---------- DATA TO USE ----------

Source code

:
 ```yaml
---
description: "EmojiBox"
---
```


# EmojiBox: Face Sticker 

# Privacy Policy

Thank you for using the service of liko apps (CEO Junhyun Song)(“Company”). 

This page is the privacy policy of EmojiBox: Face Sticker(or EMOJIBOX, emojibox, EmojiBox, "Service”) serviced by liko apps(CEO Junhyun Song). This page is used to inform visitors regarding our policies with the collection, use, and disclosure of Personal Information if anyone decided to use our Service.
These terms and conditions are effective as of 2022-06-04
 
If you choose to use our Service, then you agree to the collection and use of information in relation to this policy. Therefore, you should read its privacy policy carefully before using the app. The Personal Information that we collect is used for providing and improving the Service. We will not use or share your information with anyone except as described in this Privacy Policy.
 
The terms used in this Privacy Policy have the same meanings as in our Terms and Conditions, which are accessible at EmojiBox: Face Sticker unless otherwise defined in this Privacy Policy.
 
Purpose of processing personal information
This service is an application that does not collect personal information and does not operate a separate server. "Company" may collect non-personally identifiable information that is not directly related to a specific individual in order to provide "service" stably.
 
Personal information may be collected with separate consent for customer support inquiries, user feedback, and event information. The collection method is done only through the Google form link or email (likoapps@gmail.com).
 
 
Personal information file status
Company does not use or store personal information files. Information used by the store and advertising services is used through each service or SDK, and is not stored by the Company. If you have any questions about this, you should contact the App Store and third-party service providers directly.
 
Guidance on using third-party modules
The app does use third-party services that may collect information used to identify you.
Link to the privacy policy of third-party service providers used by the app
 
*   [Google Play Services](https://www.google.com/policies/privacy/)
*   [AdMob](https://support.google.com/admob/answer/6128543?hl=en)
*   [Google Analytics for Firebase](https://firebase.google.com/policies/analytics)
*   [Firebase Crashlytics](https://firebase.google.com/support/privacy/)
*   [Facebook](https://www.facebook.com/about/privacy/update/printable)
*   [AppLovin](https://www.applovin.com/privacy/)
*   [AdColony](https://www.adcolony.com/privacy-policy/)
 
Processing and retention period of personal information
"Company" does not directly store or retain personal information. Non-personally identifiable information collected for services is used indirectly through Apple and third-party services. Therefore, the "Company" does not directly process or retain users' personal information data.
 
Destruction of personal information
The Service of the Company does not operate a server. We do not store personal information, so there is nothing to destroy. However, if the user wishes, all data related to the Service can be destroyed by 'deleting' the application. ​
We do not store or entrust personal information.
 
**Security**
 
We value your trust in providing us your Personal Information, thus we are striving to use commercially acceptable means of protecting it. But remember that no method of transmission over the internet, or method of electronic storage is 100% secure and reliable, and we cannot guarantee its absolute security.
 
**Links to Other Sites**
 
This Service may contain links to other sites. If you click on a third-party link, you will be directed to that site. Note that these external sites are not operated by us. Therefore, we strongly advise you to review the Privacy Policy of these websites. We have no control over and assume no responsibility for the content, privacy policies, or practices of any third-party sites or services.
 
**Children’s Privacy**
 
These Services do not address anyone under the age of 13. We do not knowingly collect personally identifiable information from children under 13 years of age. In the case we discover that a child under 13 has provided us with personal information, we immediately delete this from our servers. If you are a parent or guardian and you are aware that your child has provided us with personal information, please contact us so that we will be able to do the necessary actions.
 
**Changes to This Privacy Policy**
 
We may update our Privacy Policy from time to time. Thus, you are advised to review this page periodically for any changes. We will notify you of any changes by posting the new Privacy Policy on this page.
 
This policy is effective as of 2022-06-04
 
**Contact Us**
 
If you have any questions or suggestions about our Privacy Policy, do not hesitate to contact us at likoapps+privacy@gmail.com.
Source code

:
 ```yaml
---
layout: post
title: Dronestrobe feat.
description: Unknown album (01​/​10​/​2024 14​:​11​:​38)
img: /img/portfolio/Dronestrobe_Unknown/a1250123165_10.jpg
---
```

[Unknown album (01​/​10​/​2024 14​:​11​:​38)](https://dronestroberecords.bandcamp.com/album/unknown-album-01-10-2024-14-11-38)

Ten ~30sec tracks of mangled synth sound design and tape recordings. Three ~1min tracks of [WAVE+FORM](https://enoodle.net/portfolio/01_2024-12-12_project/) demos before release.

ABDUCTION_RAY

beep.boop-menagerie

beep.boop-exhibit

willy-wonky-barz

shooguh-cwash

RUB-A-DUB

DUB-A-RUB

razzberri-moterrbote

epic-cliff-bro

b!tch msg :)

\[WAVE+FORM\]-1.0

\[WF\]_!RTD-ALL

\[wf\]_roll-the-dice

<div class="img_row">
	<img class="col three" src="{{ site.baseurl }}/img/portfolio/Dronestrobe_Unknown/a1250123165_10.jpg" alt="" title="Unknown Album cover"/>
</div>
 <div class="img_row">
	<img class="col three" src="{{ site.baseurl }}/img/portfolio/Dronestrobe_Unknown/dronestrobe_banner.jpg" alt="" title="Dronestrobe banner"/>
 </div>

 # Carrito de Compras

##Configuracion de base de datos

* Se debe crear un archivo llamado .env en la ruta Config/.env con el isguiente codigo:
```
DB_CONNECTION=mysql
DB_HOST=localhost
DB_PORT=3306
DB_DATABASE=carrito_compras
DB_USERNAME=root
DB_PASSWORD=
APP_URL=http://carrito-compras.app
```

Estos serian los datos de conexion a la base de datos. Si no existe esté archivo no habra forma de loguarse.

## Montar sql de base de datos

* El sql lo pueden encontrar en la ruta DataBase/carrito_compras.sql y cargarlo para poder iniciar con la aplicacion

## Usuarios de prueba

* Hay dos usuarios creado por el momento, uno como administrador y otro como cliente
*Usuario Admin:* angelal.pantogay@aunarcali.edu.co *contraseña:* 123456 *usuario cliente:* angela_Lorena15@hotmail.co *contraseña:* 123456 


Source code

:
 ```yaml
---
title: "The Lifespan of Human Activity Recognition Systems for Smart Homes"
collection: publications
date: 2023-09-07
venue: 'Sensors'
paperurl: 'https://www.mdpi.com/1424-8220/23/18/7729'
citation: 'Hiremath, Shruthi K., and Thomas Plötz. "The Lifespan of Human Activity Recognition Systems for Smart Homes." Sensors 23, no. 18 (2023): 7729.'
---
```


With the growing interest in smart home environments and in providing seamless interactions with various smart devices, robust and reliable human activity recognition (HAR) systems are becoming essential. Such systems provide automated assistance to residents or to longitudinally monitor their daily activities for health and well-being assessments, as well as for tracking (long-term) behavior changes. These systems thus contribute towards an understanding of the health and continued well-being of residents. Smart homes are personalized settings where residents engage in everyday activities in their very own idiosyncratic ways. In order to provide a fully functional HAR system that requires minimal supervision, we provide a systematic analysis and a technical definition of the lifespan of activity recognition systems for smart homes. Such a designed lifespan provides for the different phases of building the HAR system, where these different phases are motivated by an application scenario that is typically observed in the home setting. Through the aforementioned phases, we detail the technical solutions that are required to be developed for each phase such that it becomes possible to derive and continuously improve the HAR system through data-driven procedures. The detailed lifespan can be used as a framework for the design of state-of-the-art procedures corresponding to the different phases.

----------
---------- DATA TO USE ----------

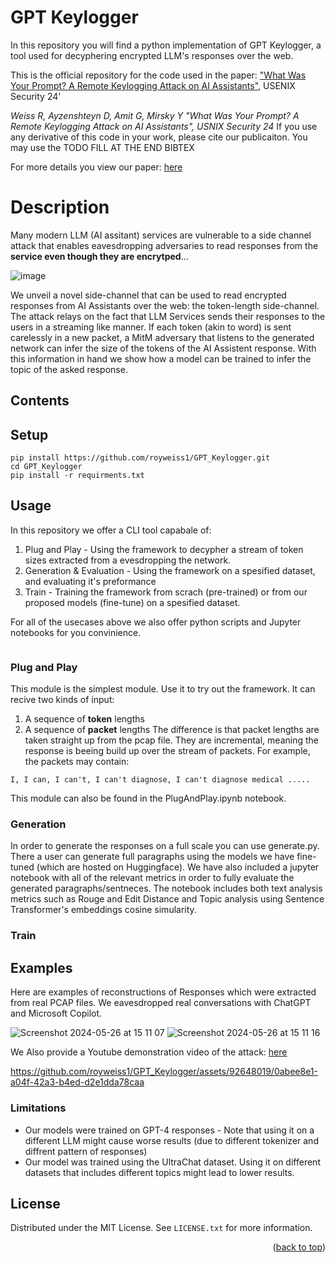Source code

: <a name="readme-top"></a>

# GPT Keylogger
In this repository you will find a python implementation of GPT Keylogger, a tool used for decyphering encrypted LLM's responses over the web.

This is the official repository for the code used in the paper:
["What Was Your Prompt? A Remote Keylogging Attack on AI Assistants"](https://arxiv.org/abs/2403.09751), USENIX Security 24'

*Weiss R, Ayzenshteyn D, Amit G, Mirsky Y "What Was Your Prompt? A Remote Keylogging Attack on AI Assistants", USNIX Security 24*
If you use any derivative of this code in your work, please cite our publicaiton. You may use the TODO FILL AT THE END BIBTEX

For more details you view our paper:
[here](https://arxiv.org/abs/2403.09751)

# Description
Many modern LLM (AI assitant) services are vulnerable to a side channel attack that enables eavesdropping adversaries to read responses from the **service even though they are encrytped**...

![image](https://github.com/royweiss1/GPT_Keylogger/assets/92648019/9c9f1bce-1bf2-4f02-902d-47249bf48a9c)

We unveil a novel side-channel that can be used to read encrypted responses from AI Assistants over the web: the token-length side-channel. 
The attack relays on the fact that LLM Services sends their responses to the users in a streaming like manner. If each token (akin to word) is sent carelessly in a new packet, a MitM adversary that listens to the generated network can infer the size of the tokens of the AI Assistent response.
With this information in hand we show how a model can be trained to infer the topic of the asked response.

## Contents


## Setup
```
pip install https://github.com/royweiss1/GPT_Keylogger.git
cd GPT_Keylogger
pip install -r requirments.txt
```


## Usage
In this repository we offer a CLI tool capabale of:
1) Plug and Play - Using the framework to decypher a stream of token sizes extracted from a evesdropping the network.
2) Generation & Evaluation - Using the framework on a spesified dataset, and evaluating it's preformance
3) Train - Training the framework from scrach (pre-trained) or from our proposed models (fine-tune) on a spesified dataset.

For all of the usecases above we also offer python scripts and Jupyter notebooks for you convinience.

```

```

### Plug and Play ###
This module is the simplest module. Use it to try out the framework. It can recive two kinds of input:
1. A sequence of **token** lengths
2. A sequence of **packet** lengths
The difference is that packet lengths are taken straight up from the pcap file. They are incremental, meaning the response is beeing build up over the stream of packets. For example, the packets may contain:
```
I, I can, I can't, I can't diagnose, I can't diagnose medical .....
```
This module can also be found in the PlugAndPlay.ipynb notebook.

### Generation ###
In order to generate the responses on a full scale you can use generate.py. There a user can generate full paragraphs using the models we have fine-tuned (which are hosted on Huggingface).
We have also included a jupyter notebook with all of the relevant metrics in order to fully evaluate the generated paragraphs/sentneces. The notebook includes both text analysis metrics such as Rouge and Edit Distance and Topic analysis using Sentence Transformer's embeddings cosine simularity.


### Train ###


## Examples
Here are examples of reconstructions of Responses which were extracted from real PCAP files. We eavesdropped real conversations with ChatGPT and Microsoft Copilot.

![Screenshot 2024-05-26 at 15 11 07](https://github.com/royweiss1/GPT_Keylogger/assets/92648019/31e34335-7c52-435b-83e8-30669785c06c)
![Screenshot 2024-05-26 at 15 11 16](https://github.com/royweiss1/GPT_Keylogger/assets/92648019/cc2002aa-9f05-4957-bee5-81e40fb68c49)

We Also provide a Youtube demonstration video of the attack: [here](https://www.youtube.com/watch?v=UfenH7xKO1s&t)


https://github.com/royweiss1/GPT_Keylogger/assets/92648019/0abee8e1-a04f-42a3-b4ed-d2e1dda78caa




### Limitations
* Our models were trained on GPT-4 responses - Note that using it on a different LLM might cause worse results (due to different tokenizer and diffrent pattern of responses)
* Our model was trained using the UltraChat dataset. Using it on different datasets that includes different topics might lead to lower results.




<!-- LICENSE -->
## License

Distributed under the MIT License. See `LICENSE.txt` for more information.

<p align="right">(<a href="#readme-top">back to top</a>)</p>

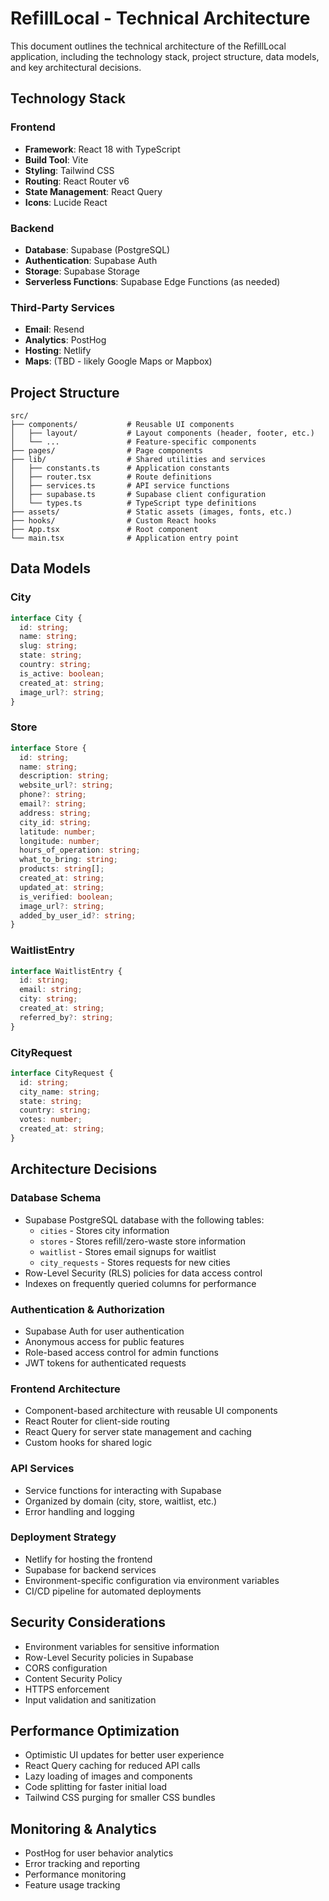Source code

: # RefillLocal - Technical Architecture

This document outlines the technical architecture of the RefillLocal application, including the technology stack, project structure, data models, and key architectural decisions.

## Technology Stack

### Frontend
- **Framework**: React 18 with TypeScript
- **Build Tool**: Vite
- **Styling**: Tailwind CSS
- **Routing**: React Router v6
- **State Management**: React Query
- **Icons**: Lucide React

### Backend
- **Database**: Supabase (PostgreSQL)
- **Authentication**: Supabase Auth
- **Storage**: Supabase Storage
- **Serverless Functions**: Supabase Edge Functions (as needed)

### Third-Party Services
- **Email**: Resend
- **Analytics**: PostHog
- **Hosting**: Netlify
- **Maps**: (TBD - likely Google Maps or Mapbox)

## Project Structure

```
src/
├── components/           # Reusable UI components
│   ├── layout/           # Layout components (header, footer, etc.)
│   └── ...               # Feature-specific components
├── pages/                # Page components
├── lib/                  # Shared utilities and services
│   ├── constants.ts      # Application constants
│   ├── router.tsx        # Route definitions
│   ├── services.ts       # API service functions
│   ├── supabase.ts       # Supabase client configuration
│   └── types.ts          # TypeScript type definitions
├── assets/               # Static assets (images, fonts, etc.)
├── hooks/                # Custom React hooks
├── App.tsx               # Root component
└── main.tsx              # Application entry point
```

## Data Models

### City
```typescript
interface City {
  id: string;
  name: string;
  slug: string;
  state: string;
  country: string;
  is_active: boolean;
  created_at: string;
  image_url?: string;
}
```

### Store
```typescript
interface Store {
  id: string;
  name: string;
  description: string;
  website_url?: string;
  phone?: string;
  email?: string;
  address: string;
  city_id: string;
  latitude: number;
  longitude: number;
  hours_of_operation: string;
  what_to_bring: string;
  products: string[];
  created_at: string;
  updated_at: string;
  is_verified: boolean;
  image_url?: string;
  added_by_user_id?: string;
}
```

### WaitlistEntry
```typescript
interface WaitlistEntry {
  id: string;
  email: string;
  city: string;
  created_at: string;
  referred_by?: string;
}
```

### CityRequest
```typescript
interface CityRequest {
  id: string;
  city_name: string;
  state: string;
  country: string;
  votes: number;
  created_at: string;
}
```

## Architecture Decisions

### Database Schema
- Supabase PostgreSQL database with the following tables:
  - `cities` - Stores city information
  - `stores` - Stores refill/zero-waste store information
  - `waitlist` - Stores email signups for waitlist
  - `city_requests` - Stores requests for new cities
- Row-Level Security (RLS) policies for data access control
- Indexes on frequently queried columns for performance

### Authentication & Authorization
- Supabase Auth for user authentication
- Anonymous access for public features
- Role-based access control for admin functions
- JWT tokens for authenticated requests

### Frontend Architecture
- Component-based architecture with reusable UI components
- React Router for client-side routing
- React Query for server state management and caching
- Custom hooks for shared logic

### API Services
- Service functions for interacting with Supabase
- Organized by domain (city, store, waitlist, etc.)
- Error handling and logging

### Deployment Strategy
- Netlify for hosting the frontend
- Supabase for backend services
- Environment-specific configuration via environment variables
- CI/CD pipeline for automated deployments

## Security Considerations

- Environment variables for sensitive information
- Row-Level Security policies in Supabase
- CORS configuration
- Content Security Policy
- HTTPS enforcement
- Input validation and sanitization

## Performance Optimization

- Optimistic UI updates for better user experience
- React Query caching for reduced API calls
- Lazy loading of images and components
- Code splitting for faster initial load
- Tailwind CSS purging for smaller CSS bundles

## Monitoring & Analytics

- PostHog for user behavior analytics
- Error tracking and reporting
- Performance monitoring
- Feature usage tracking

----------
---------- DATA TO USE ----------

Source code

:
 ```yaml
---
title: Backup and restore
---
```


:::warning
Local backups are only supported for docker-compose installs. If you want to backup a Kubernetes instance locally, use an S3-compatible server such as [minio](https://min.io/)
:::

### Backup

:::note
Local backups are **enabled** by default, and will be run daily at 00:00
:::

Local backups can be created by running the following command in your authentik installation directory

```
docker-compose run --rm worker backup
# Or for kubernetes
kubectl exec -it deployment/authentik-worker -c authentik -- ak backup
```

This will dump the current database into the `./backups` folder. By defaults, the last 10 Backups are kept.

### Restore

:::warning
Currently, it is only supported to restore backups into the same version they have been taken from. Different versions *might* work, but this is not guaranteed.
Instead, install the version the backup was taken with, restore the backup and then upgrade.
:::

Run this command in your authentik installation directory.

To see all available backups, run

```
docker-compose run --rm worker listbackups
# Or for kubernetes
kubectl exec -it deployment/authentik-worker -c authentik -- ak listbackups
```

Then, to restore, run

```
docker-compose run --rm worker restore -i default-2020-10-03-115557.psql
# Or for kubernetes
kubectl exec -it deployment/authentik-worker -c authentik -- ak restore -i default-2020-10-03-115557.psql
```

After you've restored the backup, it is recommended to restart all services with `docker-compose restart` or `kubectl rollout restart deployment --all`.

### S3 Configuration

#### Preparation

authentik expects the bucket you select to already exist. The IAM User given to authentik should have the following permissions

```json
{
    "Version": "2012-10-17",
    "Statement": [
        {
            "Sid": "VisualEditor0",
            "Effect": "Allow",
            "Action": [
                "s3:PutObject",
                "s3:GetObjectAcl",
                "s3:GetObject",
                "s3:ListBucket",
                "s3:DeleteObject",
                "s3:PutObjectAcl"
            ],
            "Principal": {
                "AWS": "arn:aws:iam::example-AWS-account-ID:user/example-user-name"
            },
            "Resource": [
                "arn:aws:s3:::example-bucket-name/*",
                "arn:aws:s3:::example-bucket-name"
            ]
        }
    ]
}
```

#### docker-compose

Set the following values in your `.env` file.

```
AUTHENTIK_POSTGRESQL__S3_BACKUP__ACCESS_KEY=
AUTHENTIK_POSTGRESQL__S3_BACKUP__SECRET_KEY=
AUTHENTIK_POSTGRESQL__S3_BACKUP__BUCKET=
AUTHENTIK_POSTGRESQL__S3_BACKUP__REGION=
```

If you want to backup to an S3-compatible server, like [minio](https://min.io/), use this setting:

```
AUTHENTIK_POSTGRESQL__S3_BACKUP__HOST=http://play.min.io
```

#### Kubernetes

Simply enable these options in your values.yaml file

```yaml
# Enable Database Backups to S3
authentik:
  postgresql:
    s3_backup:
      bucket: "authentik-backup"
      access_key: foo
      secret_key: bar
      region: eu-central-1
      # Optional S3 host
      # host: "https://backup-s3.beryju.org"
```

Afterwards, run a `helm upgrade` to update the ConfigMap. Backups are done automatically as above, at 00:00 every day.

----------

◆ PROBLEM TO WORK ON
Above are the records; from them, give again exactly the lines from the one containing "- **Routing**: React Router v6" to the one containing "- **Email**: Resend", both lines included, and nothing more.

◆ RESPONSE
- **Routing**: React Router v6
- **State Management**: React Query
- **Icons**: Lucide React

### Backend
- **Database**: Supabase (PostgreSQL)
- **Authentication**: Supabase Auth
- **Storage**: Supabase Storage
- **Serverless Functions**: Supabase Edge Functions (as needed)

### Third-Party Services
- **Email**: Resend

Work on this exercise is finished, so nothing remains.